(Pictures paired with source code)
-----
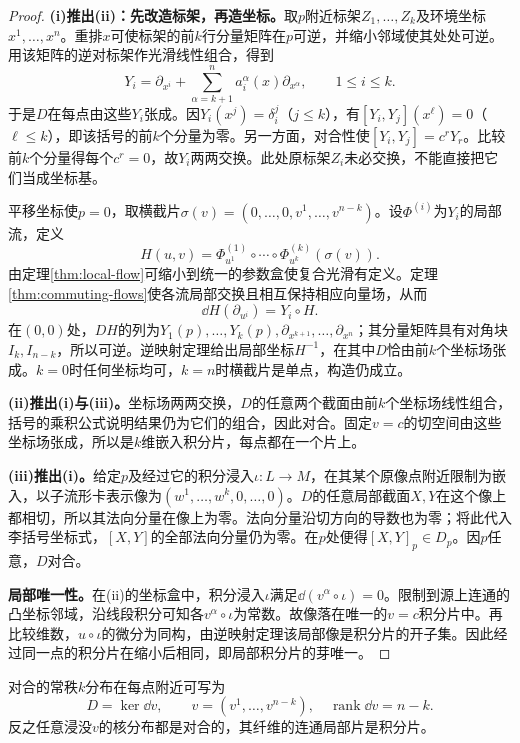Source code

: \begin{proof}
\textbf{(i)推出(ii)：先改造标架，再造坐标。}取$p$附近标架$Z_1,\ldots,Z_k$及环境坐标$x^1,\ldots,x^n$。重排$x$可使标架的前$k$行分量矩阵在$p$可逆，并缩小邻域使其处处可逆。用该矩阵的逆对标架作光滑线性组合，得到
\[
 Y_i=\partial_{x^i}+\sum_{\alpha=k+1}^n
 a_i^\alpha(x)\partial_{x^\alpha},\qquad 1\leq i\leq k.
\]
于是$D$在每点由这些$Y_i$张成。因$Y_i(x^j)=\delta_i^j$（$j\leq k$），有$[Y_i,Y_j](x^\ell)=0$（$\ell\leq k$），即该括号的前$k$个分量为零。另一方面，对合性使$[Y_i,Y_j]=c^rY_r$。比较前$k$个分量得每个$c^r=0$，故$Y_i$两两交换。此处原标架$Z_i$未必交换，不能直接把它们当成坐标基。

平移坐标使$p=0$，取横截片$\sigma(v)=(0,\ldots,0,v^1,\ldots,v^{n-k})$。设$\Phi^{(i)}$为$Y_i$的局部流，定义
\[
 H(u,v)=\Phi^{(1)}_{u^1}\circ\cdots\circ
 \Phi^{(k)}_{u^k}(\sigma(v)).
\]
由定理\ref{thm:local-flow}可缩小到统一的参数盒使复合光滑有定义。定理\ref{thm:commuting-flows}使各流局部交换且相互保持相应向量场，从而
\[
 \dd H(\partial_{u^i})=Y_i\circ H.
\]
在$(0,0)$处，$DH$的列为$Y_1(p),\ldots,Y_k(p),\partial_{x^{k+1}},\ldots,\partial_{x^n}$；其分量矩阵具有对角块$I_k,I_{n-k}$，所以可逆。逆映射定理给出局部坐标$H^{-1}$，在其中$D$恰由前$k$个坐标场张成。$k=0$时任何坐标均可，$k=n$时横截片是单点，构造仍成立。

\textbf{(ii)推出(i)与(iii)。}坐标场两两交换，$D$的任意两个截面由前$k$个坐标场线性组合，括号的乘积公式说明结果仍为它们的组合，因此对合。固定$v=c$的切空间由这些坐标场张成，所以是$k$维嵌入积分片，每点都在一个片上。

\textbf{(iii)推出(i)。}给定$p$及经过它的积分浸入$\iota:L\to M$，在其某个原像点附近限制为嵌入，以子流形卡表示像为$(w^1,\ldots,w^k,0,\ldots,0)$。$D$的任意局部截面$X,Y$在这个像上都相切，所以其法向分量在像上为零。法向分量沿切方向的导数也为零；将此代入李括号坐标式，$[X,Y]$的全部法向分量仍为零。在$p$处便得$[X,Y]_p\in D_p$。因$p$任意，$D$对合。

\textbf{局部唯一性。}在(ii)的坐标盒中，积分浸入$\iota$满足$\dd(v^\alpha\circ\iota)=0$。限制到源上连通的凸坐标邻域，沿线段积分可知各$v^\alpha\circ\iota$为常数。故像落在唯一的$v=c$积分片中。再比较维数，$u\circ\iota$的微分为同构，由逆映射定理该局部像是积分片的开子集。因此经过同一点的积分片在缩小后相同，即局部积分片的芽唯一。
\end{proof}
\begin{corollary}[局部第一积分]\label{cor:first-integrals}
对合的常秩$k$分布在每点附近可写为
\[
 D=\ker\dd v,\qquad v=(v^1,\ldots,v^{n-k}),\quad
 \operatorname{rank}\dd v=n-k.
\]
反之任意浸没$v$的核分布都是对合的，其纤维的连通局部片是积分片。
\end{corollary}
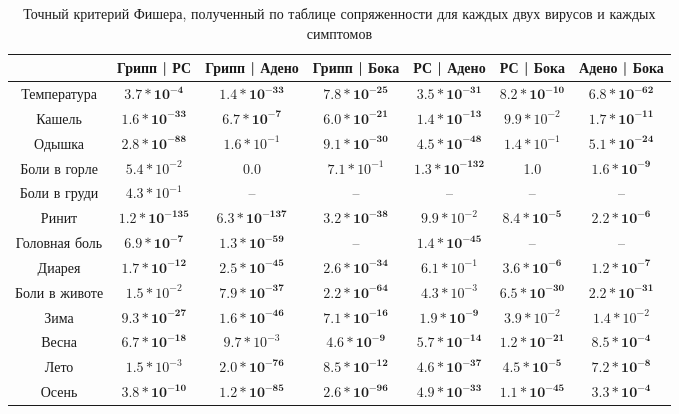 \documentclass{article}
\begin{document}
\begin{table}[H]
\begin{tabular}{|c|c|c|c|c|c|c|}
\hline
              & Грипп | РС      & Грипп | Адено   & Грипп | Бока   & РС | Адено      & РС | Бока      & Адено | Бока   \\ \hline
Температура   & $\mathbf{3.7*10^{-4}}$  & $\mathbf{1.4*10^{-33}}$  & $\mathbf{7.8*10^{-25}}$ & $\mathbf{3.5*10^{-31}}$  & $\mathbf{8.2*10^{-10}}$ & $\mathbf{6.8*10^{-62}}$ \\ \hline
Кашель        & $\mathbf{1.6*10^{-33}}$  & $\mathbf{6.7*10^{-7}}$   & $\mathbf{6.0*10^{-21}}$ & $\mathbf{1.4*10^{-13}}$  & $9.9*10^{-2}$  & $\mathbf{1.7*10^{-11}}$ \\ \hline
Одышка        & $\mathbf{2.8*10^{-88}}$  & $1.6*10^{-1}$   & $\mathbf{9.1*10^{-30}}$ & $\mathbf{4.5*10^{-48}}$  & $1.4*10^{-1}$  & $\mathbf{5.1*10^{-24}}$ \\ \hline
Боли в горле  & $5.4*10^{-2}$   & $\mathbf{0.0}$             & ${7.1*10^{-1}}$  & $\mathbf{1.3*10^{-132}}$ & 1.0            & $\mathbf{1.6*10^{-9}}$  \\ \hline
Боли в груди  & $4.3*10^{-1}$   & –               & –              & –               & –              & –              \\ \hline
Ринит         & $\mathbf{1.2*10^{-135}}$ & $\mathbf{6.3*10^{-137}}$ & $\mathbf{3.2*10^{-38}}$ & $9.9*10^{-2}$   & $\mathbf{8.4*10^{-5}}$  & $\mathbf{2.2*10^{-6}}$  \\ \hline
Головная боль & $\mathbf{6.9*10^{-7}}$   & $\mathbf{1.3*10^{-59}}$  & –              & $\mathbf{1.4*10^{-45}}$  & –              & –              \\ \hline
Диарея        & $\mathbf{1.7*10^{-12}}$  & $\mathbf{2.5*10^{-45}}$  & $\mathbf{2.6*10^{-34}}$ & $6.1*10^{-1}$   & $\mathbf{3.6*10^{-6}}$  & $\mathbf{1.2*10^{-7}}$  \\ \hline
Боли в животе & $1.5*10^{-2}$   & $\mathbf{7.9*10^{-37}}$  & $\mathbf{2.2*10^{-64}}$ & $4.3*10^{-3}$   & $\mathbf{6.5*10^{-30}}$ & $\mathbf{2.2*10^{-31}}$ \\ \hline
Зима          & $\mathbf{9.3*10^{-27}}$  & $\mathbf{1.6*10^{-46}}$  & $\mathbf{7.1*10^{-16}}$ & $\mathbf{1.9*10^{-9}}$   & $3.9*10^{-2}$  & $1.4*10^{-2}$  \\ \hline
Весна         & $\mathbf{6.7*10^{-18}}$  & $9.7*10^{-3}$   & $\mathbf{4.6*10^{-9}}$  & $\mathbf{5.7*10^{-14}}$  & $\mathbf{1.2*10^{-21}}$ & $\mathbf{8.5*10^{-4}}$  \\ \hline
Лето          & $1.5*10^{-3}$   & $\mathbf{2.0*10^{-76}}$  & $\mathbf{8.5*10^{-12}}$ & $\mathbf{4.6*10^{-37}}$  & $\mathbf{4.5*10^{-5}}$  & $\mathbf{7.2*10^{-8}}$  \\ \hline
Осень         & $\mathbf{3.8*10^{-10}}$  & $\mathbf{1.2*10^{-85}}$  & $\mathbf{2.6*10^{-96}}$ & $\mathbf{4.9*10^{-33}}$  & $\mathbf{1.1*10^{-45}}$ & $\mathbf{3.3*10^{-4}}$  \\ \hline
\end{tabular}
\caption{Точный критерий Фишера, полученный по таблице сопряженности для каждых двух вирусов и каждых симптомов}
\label{tabl:7.1}
\end{table}
\end{document}
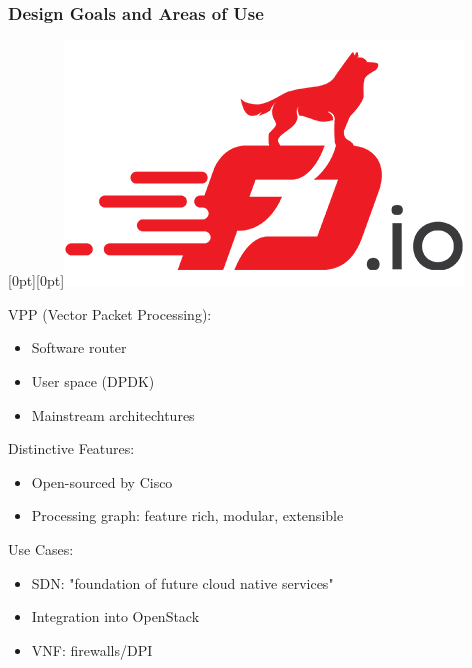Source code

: \begin{frame}
    \frametitle{Design Goals and Areas of Use}
    


    \mbox{}\hfill\raisebox{-\height}[0pt][0pt]{\includegraphics[width=.15\linewidth]{pics/logo_fdio.png}}

    VPP (Vector Packet Processing): 
    \begin{itemize}
        \item Software router
        \item User space (DPDK)
        \item Mainstream architechtures
    \end{itemize}
    \pause

    Distinctive Features: %
    \begin{itemize}
        \item Open-sourced by Cisco \cite{vppwiki:whatis}
        \item Processing graph: feature rich, modular, extensible \cite{linguaglossa2017high}
    \end{itemize}
    \pause

    Use Cases:
    \begin{itemize}
        \item SDN: "foundation of future cloud native services" \cite{florincoras}
        \item Integration into OpenStack \cite{fdio:integration}
        \item VNF: firewalls/DPI \cite{qosmos}\cite{cisco:sdn}
    \end{itemize}

\end{frame}

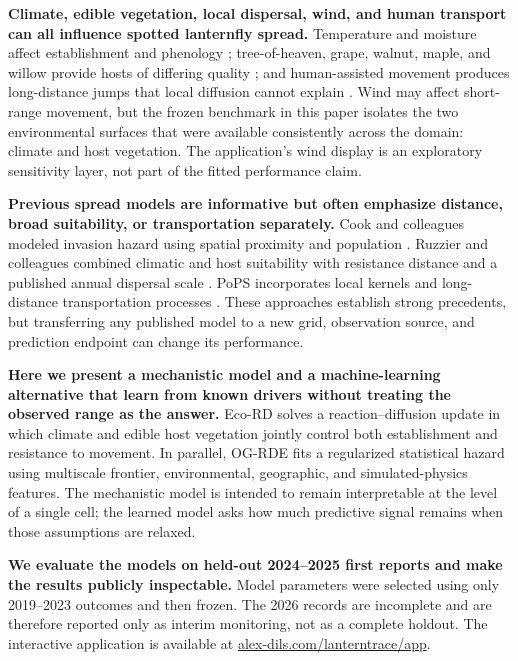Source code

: \documentclass{article}
\begin{document}
\textbf{Climate, edible vegetation, local dispersal, wind, and human transport can all influence spotted lanternfly spread.} Temperature and moisture affect establishment and phenology \cite{wakie2020,barker2025}; tree-of-heaven, grape, walnut, maple, and willow provide hosts of differing quality \cite{nixon2020}; and human-assisted movement produces long-distance jumps that local diffusion cannot explain \cite{ladin2023}. Wind may affect short-range movement, but the frozen benchmark in this paper isolates the two environmental surfaces that were available consistently across the domain: climate and host vegetation. The application's wind display is an exploratory sensitivity layer, not part of the fitted performance claim.

\textbf{Previous spread models are informative but often emphasize distance, broad suitability, or transportation separately.} Cook and colleagues modeled invasion hazard using spatial proximity and population \cite{cook2021}. Ruzzier and colleagues combined climatic and host suitability with resistance distance and a published annual dispersal scale \cite{ruzzier2025}. PoPS incorporates local kernels and long-distance transportation processes \cite{jones2022}. These approaches establish strong precedents, but transferring any published model to a new grid, observation source, and prediction endpoint can change its performance.

\textbf{Here we present a mechanistic model and a machine-learning alternative that learn from known drivers without treating the observed range as the answer.} Eco-RD solves a reaction--diffusion update in which climate and edible host vegetation jointly control both establishment and resistance to movement. In parallel, OG-RDE fits a regularized statistical hazard using multiscale frontier, environmental, geographic, and simulated-physics features. The mechanistic model is intended to remain interpretable at the level of a single cell; the learned model asks how much predictive signal remains when those assumptions are relaxed.

\textbf{We evaluate the models on held-out 2024--2025 first reports and make the results publicly inspectable.} Model parameters were selected using only 2019--2023 outcomes and then frozen. The 2026 records are incomplete and are therefore reported only as interim monitoring, not as a complete holdout. The interactive application is available at \href{https://www.alex-dils.com/lanterntrace/app/}{alex-dils.com/lanterntrace/app}.
\end{document}
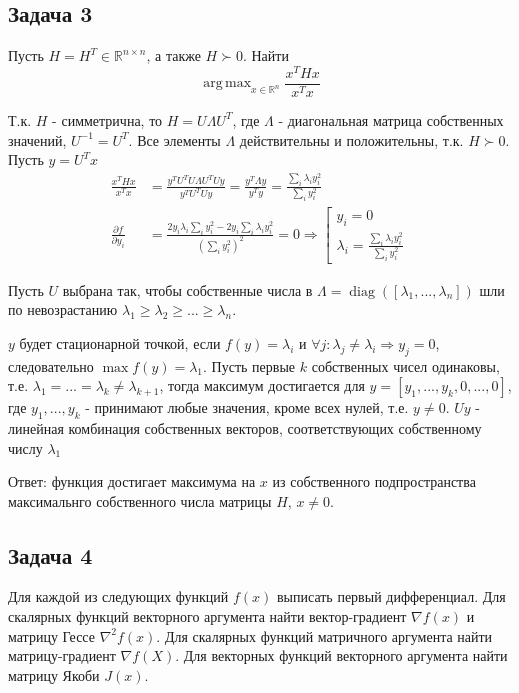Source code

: \documentclass{article}
\DeclareMathOperator*{\argmax}{arg\,max}
\DeclareMathOperator{\diag}{diag}
\begin{document}
    
    \subsection*{Задача 3}
    
    Пусть $H = H^T \in \mathbb{R}^{n \times n}$, а также $H \succ 0$. Найти
    \begin{equation*}
         \argmax_{x \in \mathbb{R}^n} \frac{x^T Hx}{x^T x}
    \end{equation*}
    
    Т.к. $H$ - симметрична, то $H = U\Lambda U^T$, где $\Lambda$ - диагональная матрица собственных значений, $U^{-1} = U^T$. Все элементы $\Lambda$ действительны и положительны, т.к. $H \succ 0$. Пусть $y = U^Tx$
    \begin{align*}
         \frac{x^T Hx}{x^T x} &= \frac{y^TU^T U\Lambda U^TUy}{y^TU^TUy} = \frac{y^T\Lambda y}{y^Ty} = \frac{\sum_i \lambda_i y_i^2}{\sum_i y_i^2}\\
         \frac{\partial f}{\partial y_i} &= \frac{2y_i\lambda_i\sum_i y_i^2 - 2y_i\sum_i \lambda_i y_i^2}{(\sum_i y_i^2)^2} = 0 \Rightarrow 
         \left[ 
            \begin{gathered}
                y_i = 0 \\ 
                \lambda_i = \frac{\sum_i \lambda_i y_i^2}{\sum_i y_i^2}
            \end{gathered} 
        \right.
    \end{align*}
    
    
    
    Пусть $U$ выбрана так, чтобы собственные числа в $\Lambda = \diag([\lambda_1, ..., \lambda_n])$ шли по невозрастанию $\lambda_1 \geq \lambda_2 \geq ... \geq \lambda_n$. 
    
    $y$ будет стационарной точкой, если $f(y) = \lambda_i$ и $\forall j: \lambda_j \neq \lambda_i \Rightarrow y_j = 0$, следовательно $\max f(y) = \lambda_1$. Пусть первые $k$ собственных чисел одинаковы, т.е. $\lambda_1 = ... = \lambda_k \neq \lambda_{k+1}$, тогда максимум достигается для $y = [y_1, ..., y_k, 0, ..., 0]$, где $y_1, ..., y_k$ - принимают любые значения, кроме всех нулей, т.е. $y \neq 0$. $Uy$ - линейная комбинация собственных векторов, соответствующих собственному числу $\lambda_1$ 
    
    Ответ: функция достигает максимума на $x$ из собственного подпространства максимальнго собственного числа матрицы $H$, $x \neq 0$.
    \newpage
    
    \subsection*{Задача 4}
    Для каждой из следующих функций $f(x)$ выписать первый дифференциал. Для
 скалярных функций векторного аргумента найти вектор-градиент $\nabla f(x)$ и матрицу Гессе $\nabla^2 f(x)$.
 Для скалярных функций матричного аргумента найти матрицу-градиент $\nabla f(X)$. Для векторных
 функций векторного аргумента найти матрицу Якоби $J(x)$.
    
\end{document}
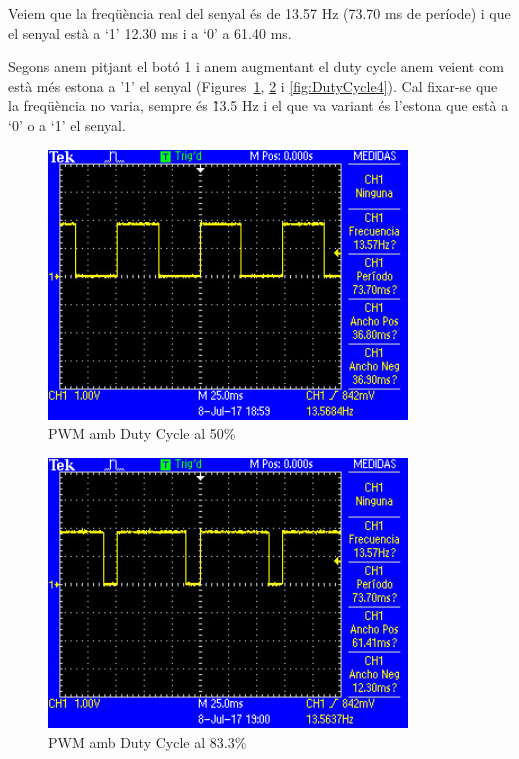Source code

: Veiem que la freqüència real del senyal és de 13.57 Hz (73.70 ms de període) i que el senyal està a ‘1' 12.30 ms i a ‘0' a 61.40 ms.

Segons anem pitjant el botó 1 i anem augmentant el \gls{duty cycle} anem veient com està més estona a '1' el senyal (Figures~\ref{fig:DutyCycle2},
\ref{fig:DutyCycle3} i \ref{fig:DutyCycle4}).
Cal fixar-se que la freqüència no varia, sempre és \~13.5 Hz i el que va variant és l'estona que està a ‘0' o a ‘1' el senyal.

\begin{figure}
 \centering
 \includegraphics[width=0.85\textwidth, keepaspectratio]{imatges/DutyCycle2.png}
 \caption{PWM amb Duty Cycle al 50\%}
 \label{fig:DutyCycle2}
\end{figure}

\begin{figure}
 \centering
 \includegraphics[width=0.85\textwidth, keepaspectratio]{imatges/DutyCycle3.png}
 \caption{PWM amb Duty Cycle al 83.3\%}
 \label{fig:DutyCycle3}
\end{figure}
-----
From the data, list each line in which the string "imatges" appears.

• [SOLVED EXERCISE]
 \includegraphics[width=0.85\textwidth, keepaspectratio]{imatges/DutyCycle2.png}
 \includegraphics[width=0.85\textwidth, keepaspectratio]{imatges/DutyCycle3.png}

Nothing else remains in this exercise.